### WHAT TO WORK ON
Take the line with "Here is my plan" and all lines after it, through the end of the records below, and repeat them exactly.

### Saved entries
· · · · ·
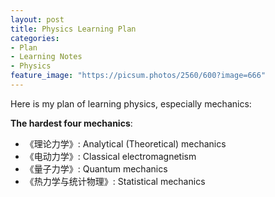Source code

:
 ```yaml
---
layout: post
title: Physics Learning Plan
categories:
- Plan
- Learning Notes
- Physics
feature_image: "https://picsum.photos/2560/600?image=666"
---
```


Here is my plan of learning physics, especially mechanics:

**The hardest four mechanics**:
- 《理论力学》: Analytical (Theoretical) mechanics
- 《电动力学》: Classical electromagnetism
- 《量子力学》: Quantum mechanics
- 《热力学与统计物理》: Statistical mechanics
· · · · ·
### THE COMPLETED TASK
Here is my plan of learning physics, especially mechanics:

**The hardest four mechanics**:
- 《理论力学》: Analytical (Theoretical) mechanics
- 《电动力学》: Classical electromagnetism
- 《量子力学》: Quantum mechanics
- 《热力学与统计物理》: Statistical mechanics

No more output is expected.